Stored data
--
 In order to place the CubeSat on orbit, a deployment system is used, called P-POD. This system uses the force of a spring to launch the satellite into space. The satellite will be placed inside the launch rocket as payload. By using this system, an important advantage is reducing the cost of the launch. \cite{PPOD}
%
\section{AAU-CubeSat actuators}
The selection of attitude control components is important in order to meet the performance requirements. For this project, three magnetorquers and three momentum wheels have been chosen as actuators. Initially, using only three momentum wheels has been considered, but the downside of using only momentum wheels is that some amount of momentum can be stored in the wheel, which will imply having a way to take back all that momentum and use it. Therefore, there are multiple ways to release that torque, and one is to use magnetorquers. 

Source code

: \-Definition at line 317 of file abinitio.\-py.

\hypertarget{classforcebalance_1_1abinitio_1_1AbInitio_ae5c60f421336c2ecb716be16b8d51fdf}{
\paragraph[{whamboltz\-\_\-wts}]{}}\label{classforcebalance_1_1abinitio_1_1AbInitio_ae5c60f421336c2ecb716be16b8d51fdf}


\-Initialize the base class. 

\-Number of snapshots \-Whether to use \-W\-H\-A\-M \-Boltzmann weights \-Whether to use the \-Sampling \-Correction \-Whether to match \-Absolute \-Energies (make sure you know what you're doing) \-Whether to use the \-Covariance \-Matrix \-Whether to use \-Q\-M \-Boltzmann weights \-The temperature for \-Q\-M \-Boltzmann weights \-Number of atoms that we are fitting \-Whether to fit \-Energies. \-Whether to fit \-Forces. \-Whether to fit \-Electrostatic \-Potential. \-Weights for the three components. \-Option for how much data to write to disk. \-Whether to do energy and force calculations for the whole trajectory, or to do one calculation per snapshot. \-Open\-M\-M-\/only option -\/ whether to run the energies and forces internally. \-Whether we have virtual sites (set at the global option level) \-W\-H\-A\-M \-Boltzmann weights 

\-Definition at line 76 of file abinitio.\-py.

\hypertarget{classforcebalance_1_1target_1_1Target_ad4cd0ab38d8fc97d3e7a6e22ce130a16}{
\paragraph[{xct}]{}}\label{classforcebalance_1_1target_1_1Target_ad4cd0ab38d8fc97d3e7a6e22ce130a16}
--
* [EXERCISE AIM]: Each line of the data is to be transcribed exactly, with nothing left out.

* [THE COMPLETED TASK]:
 In order to place the CubeSat on orbit, a deployment system is used, called P-POD. This system uses the force of a spring to launch the satellite into space. The satellite will be placed inside the launch rocket as payload. By using this system, an important advantage is reducing the cost of the launch. \cite{PPOD}
%
\section{AAU-CubeSat actuators}
The selection of attitude control components is important in order to meet the performance requirements. For this project, three magnetorquers and three momentum wheels have been chosen as actuators. Initially, using only three momentum wheels has been considered, but the downside of using only momentum wheels is that some amount of momentum can be stored in the wheel, which will imply having a way to take back all that momentum and use it. Therefore, there are multiple ways to release that torque, and one is to use magnetorquers. 

Source code

: \-Definition at line 317 of file abinitio.\-py.

\hypertarget{classforcebalance_1_1abinitio_1_1AbInitio_ae5c60f421336c2ecb716be16b8d51fdf}{
\paragraph[{whamboltz\-\_\-wts}]{}}\label{classforcebalance_1_1abinitio_1_1AbInitio_ae5c60f421336c2ecb716be16b8d51fdf}


\-Initialize the base class. 

\-Number of snapshots \-Whether to use \-W\-H\-A\-M \-Boltzmann weights \-Whether to use the \-Sampling \-Correction \-Whether to match \-Absolute \-Energies (make sure you know what you're doing) \-Whether to use the \-Covariance \-Matrix \-Whether to use \-Q\-M \-Boltzmann weights \-The temperature for \-Q\-M \-Boltzmann weights \-Number of atoms that we are fitting \-Whether to fit \-Energies. \-Whether to fit \-Forces. \-Whether to fit \-Electrostatic \-Potential. \-Weights for the three components. \-Option for how much data to write to disk. \-Whether to do energy and force calculations for the whole trajectory, or to do one calculation per snapshot. \-Open\-M\-M-\/only option -\/ whether to run the energies and forces internally. \-Whether we have virtual sites (set at the global option level) \-W\-H\-A\-M \-Boltzmann weights 

\-Definition at line 76 of file abinitio.\-py.

\hypertarget{classforcebalance_1_1target_1_1Target_ad4cd0ab38d8fc97d3e7a6e22ce130a16}{
\paragraph[{xct}]{}}\label{classforcebalance_1_1target_1_1Target_ad4cd0ab38d8fc97d3e7a6e22ce130a16}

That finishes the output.